Hood has been the only Democrat to hold statewide office in Mississippi for several terms now, and the state has not had a Republican attorney general since the Reconstruction era.
With Hood running for governor, the seat is open. There is one Democrat in the race, but the primary for the GOP nomination has become quite intense, especially in recent weeks.
A onetime Republican party operative who held a post in the gubernatorial administration of Kirk Fordice, Taggart delivered one of the most high-volume, high-voltage speeches of the Neshoba stump this year, and it set the crowd buzzing as he took his exit.
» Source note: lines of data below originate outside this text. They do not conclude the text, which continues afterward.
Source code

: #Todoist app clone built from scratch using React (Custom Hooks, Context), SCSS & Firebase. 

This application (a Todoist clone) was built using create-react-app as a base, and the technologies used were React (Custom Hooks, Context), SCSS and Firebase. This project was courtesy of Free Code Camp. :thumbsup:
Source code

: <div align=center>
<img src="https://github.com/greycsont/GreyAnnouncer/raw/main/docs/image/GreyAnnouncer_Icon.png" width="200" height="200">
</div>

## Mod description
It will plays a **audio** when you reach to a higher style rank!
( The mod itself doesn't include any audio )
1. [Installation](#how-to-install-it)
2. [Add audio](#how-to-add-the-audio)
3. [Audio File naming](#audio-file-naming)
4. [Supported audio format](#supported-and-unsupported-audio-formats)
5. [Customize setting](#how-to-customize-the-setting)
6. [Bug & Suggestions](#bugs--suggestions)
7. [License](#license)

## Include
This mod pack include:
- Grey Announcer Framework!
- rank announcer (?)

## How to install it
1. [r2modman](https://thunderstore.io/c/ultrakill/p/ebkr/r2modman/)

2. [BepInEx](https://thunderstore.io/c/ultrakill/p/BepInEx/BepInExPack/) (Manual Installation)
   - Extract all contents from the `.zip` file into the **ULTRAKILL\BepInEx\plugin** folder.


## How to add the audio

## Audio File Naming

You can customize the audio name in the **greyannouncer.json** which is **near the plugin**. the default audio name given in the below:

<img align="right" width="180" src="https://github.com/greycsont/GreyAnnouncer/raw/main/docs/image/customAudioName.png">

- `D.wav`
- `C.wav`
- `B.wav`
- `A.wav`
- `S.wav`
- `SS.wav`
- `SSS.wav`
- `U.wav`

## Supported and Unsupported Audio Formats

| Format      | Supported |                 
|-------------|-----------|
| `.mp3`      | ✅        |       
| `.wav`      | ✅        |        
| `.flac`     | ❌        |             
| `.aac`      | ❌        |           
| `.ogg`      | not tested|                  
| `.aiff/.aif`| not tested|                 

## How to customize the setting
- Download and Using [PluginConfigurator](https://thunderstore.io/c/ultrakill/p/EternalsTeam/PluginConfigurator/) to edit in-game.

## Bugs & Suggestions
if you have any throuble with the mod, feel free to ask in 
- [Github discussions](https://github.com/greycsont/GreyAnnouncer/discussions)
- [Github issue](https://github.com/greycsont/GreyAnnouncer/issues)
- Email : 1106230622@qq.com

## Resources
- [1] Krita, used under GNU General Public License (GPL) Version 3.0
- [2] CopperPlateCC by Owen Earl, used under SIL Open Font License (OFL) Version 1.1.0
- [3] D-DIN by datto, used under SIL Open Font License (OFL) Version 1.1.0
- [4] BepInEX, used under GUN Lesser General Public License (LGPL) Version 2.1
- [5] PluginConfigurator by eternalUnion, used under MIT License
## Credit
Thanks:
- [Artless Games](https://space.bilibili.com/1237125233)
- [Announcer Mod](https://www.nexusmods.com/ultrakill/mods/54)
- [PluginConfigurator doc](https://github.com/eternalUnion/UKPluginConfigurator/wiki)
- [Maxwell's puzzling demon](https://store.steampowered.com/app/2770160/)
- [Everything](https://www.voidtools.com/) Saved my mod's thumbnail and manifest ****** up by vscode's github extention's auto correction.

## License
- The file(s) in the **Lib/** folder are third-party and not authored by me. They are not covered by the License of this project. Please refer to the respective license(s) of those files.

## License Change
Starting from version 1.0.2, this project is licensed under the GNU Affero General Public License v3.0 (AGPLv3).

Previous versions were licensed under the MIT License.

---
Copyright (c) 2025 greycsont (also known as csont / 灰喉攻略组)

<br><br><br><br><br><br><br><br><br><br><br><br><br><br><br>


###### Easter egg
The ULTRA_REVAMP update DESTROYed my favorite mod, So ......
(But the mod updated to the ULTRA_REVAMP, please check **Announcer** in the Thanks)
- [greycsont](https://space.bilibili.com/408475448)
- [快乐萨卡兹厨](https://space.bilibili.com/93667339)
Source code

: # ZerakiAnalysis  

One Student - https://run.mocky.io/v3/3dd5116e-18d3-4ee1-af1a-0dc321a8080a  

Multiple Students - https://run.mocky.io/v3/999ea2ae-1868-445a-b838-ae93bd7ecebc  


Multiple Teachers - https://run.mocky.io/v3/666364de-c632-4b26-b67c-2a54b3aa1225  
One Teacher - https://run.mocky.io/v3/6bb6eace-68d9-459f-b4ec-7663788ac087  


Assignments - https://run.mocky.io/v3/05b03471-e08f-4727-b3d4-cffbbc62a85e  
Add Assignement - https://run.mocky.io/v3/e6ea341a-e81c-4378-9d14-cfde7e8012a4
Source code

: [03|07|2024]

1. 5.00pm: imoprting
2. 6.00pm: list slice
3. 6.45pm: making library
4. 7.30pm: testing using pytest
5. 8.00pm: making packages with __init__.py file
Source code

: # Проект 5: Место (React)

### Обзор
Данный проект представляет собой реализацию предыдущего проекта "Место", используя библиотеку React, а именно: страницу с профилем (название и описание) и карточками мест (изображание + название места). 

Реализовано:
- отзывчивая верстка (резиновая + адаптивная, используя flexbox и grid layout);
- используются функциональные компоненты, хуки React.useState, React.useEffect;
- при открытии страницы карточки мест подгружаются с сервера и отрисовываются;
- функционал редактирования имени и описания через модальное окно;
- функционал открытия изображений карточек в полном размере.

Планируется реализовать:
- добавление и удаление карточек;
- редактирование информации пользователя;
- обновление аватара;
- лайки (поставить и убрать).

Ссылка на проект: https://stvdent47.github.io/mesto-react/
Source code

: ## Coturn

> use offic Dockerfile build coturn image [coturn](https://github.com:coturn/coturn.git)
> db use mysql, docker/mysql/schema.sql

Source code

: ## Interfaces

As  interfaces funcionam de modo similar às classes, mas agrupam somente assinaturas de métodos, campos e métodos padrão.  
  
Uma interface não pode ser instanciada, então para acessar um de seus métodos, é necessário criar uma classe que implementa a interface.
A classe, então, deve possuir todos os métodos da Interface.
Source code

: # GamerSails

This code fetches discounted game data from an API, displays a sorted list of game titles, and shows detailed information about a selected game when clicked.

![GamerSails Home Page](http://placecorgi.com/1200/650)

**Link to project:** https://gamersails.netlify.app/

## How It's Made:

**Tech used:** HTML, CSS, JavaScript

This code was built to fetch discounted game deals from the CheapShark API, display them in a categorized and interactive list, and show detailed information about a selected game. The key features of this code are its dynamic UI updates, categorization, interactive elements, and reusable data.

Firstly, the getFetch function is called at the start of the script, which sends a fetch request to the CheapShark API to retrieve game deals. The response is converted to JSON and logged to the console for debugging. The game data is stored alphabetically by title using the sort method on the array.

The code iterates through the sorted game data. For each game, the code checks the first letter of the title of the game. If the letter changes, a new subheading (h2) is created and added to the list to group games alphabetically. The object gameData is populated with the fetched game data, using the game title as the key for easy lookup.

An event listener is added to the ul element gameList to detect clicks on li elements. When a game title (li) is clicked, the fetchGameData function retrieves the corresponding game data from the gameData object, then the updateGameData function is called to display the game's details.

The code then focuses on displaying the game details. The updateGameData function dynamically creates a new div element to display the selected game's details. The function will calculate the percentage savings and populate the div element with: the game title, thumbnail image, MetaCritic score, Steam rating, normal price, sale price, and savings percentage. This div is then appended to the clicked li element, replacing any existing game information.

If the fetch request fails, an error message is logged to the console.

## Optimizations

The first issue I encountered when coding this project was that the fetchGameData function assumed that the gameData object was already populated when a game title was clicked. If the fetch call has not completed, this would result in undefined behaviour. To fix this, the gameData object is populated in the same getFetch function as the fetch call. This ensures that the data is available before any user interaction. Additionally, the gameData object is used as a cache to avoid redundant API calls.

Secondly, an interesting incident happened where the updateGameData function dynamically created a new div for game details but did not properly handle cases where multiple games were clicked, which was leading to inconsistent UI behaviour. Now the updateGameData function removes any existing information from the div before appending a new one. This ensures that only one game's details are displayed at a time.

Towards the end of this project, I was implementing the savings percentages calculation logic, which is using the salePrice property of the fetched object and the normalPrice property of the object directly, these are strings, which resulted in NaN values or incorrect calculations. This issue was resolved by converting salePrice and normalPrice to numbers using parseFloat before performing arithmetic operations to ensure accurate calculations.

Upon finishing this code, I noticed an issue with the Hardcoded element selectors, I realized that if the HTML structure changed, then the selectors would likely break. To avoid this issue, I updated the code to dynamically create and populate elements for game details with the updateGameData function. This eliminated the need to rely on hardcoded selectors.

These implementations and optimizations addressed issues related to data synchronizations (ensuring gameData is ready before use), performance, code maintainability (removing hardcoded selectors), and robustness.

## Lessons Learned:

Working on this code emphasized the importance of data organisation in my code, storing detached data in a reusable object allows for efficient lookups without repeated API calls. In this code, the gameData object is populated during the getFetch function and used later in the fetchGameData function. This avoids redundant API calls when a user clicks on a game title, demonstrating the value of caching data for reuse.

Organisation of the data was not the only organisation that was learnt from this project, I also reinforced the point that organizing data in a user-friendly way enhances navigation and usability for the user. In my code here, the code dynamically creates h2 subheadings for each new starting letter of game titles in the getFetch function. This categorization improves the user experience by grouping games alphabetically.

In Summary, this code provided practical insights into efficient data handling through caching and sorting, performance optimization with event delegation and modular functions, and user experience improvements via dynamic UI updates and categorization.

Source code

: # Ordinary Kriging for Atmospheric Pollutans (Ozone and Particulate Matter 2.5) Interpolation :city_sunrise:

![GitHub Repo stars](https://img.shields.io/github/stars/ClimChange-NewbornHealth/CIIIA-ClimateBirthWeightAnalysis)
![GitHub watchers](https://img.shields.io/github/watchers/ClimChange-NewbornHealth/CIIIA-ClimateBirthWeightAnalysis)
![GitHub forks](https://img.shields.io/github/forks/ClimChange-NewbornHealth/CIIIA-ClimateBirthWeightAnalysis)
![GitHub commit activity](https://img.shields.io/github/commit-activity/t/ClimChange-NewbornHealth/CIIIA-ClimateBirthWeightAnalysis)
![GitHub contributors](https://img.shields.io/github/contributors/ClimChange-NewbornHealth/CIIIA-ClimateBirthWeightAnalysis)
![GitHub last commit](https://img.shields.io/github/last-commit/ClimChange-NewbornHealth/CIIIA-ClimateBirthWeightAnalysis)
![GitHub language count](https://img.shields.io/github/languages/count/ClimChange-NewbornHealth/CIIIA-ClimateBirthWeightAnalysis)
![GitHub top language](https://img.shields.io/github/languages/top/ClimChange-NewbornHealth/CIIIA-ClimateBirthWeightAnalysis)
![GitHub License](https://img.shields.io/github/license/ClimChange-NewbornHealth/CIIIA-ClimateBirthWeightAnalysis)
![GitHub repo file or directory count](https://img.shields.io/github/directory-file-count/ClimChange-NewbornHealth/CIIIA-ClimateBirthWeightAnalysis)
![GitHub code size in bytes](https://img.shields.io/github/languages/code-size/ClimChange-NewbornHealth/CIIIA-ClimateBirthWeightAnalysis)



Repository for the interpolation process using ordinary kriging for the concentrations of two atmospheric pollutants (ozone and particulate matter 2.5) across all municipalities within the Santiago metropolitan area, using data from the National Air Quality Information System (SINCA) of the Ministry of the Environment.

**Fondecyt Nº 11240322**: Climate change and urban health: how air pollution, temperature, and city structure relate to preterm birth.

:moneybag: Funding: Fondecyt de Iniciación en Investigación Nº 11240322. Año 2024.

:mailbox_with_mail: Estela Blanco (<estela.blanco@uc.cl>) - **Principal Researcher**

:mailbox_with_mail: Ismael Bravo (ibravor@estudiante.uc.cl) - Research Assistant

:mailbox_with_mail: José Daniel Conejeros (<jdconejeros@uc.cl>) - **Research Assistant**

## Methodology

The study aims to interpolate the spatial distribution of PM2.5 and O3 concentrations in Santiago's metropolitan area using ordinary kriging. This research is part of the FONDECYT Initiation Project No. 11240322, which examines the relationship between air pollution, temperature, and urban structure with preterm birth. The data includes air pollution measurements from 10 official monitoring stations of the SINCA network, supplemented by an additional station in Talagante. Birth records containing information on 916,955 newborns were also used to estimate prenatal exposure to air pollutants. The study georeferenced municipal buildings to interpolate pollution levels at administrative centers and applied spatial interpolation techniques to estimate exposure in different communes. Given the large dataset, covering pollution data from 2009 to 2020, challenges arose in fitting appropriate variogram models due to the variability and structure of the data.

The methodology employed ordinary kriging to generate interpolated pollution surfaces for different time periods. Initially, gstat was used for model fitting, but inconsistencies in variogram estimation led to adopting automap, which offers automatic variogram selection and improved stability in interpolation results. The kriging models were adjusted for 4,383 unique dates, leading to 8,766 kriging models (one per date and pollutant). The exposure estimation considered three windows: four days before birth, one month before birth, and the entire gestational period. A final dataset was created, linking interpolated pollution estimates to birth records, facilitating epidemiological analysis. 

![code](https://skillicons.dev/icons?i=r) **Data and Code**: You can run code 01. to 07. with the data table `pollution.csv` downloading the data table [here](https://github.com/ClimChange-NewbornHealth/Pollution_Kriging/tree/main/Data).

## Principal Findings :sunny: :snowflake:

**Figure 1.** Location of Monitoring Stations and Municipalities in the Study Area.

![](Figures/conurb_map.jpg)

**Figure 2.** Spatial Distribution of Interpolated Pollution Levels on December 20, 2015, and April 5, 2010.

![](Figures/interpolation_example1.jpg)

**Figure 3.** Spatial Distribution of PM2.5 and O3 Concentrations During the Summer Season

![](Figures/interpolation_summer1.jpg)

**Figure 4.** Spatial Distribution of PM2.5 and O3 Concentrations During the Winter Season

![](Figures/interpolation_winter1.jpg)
“I have the hare-brained notion the state’s top lawyer ought to be a practicing attorney rather than just having a law degree hanging on the wall,” Taggart said.
He didn’t mention any of his opponents by name, but like Baker after him, several of Taggart’s criticisms seemed to take aim at Fitch.
Taggart said he is not seeking the attorney general’s office to advance his political resume.
“We need an attorney general who views this office as a place of public service and not a stepping stone to higher political office,” Taggart said.
Motivated by the 2012 death of his youngest son to suicide following a period of drug use, Taggart said he’ll tirelessly work to punish drug dealers while seeking to help and restore drug addicts and users.
A fourth-term member of the state House who has chaired key judicial committees, Baker was not cowed by Taggart’s courtroom credentials.
“Andy, I’ve tried as many cases as you have,” Baker said in his own speech. “If you’ll just win your cases in the trial courts, you won’t have to worry about all those appeals.”
Baker pitched his own candidacy in strongly ideological terms, describing himself as an ally of President Donald Trump and promised to advance conservative policy goals.
He also criticized the extent of lawsuits against corporations under Hood’s tenure.
“We need an attorney general who will be a business partner and not a business persecutor,” Baker said.
In her speech, Fitch touted the value of cooperation and promised to bring different interests together.
“Our whole state is driven by relationships and trust and our Christian values,” Fitch said.
With a resume that includes stints as executive director of the Mississippi State Personnel Board and as deputy executive director at the Mississippi Department of Employment Security, Fitch said she has unique work experience that includes the intersection of “law, finance, policy and administration.”
She raised other issues, including opioid addiction, illegal immigration and gun rights while calling herself able and ready to embrace the law enforcement role of the attorney general’s office.
“I will definitely be very tough and strong on crime,” Fitch said.
Fitch, Taggart and Baker will face each other on Republican primary ballots next week. If no candidate captures a vote total that exceeds 50 percent of ballots cast, a runoff will follow three weeks later.
The GOP primary winner will face Democratic candidate Jennifer Riley Collins in November’s general election.